Antigo morador de Florianópolis faz sucesso nas redes contando histórias da Ilha

Manezinho que nasceu e viveu até o início da idade adulta na praça Getúlio Vargas, Heitor Blum S. Thiago, 74 anos, passa parte de seu tempo alimentando uma página no Facebook com crônicas, relatos, reproduções de reportagens e imagens antigas sobre a Ilha de Santa Catarina.

Heitor Blum S.Thiago sentado na sala de sua casa em Florianópolis, ao lado de seu computador

Heitor Blum S.Thiago mantém página no Facebook para relembrar histórias de Florianópolis – Foto: Germano Rorato/ND

Ele traz no sangue a marca de uma família de políticos e administradores públicos que fizeram história em Florianópolis, como o empresário, ex-prefeito e ex-deputado Emílio Blum e os ex-prefeitos Heitor Blum e Acácio Garibaldi S. Thiago, hoje nomes de ruas na Capital. E mantém na memória as últimas etapas de transformação da cidade – um mal necessário, entende, porque nada é para sempre.

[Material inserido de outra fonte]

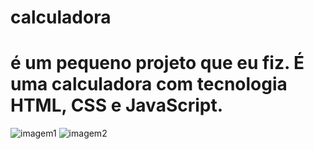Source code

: # calculadora

# é um pequeno projeto que eu fiz. É uma calculadora com tecnologia HTML, CSS e JavaScript.

![imagem1](https://user-images.githubusercontent.com/101840378/161156418-ee61ea2a-0721-45fc-83c4-9eab646daf43.png)
![imagem2](https://user-images.githubusercontent.com/101840378/161156431-a6d79026-017e-45b6-b3e0-ada1e18c0468.png)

Ler seus depoimentos, ou relatos de terceiros que compartilha na internet, é aprender um pouco sobre a Florianópolis de figuras folclóricas, lugares icônicos e episódios que ficaram na lembrança dos moradores mais antigos. “O Esquecido”, o nome de sua página, é uma referência a si próprio, porque está acostumado a esquecer em casa o celular, a carteira e até a chave do escritório. Admite que não pretende alcançar os jovens, avessos a textos longos, o que inclui os próprios filhos e netos. “Escrevo para a manezada, para o público da minha época”, afirma.

A exemplo de outros internautas ou blogueiros que ajudam a preservar e difundir elementos caros à cidade, Heitor S. Thiago também escreve ou posta para ser lido e alimentar a memória alheia, embora não almeje lucros ou fama com o seu trabalho.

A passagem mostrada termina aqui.